PROBLEM STATEMENT: Going line by line through the entries below, tally those that hold the string "figures". Give only the total.

EXERCISE INPUT:
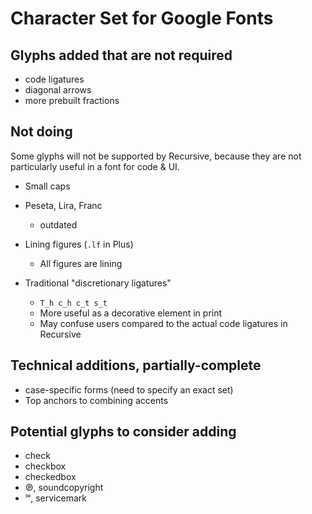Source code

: # Character Set for Google Fonts 

## Glyphs added that are not required

- code ligatures
- diagonal arrows
- more prebuilt fractions

## Not doing

Some glyphs will not be supported by Recursive, because they are not particularly useful in a font for code & UI. 

- Small caps

- Peseta, Lira, Franc
  - outdated

- Lining figures (`.lf` in Plus)
  - All figures are lining

- Traditional "discretionary ligatures"
  - `T_h c_h c_t s_t`
  - More useful as a decorative element in print
  - May confuse users compared to the actual code ligatures in Recursive

## Technical additions, partially-complete
- case-specific forms (need to specify an exact set)
- Top anchors to combining accents

## Potential glyphs to consider adding

- check
- checkbox
- checkedbox
- ℗, soundcopyright
- ℠, servicemark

TASK RESPONSE: 2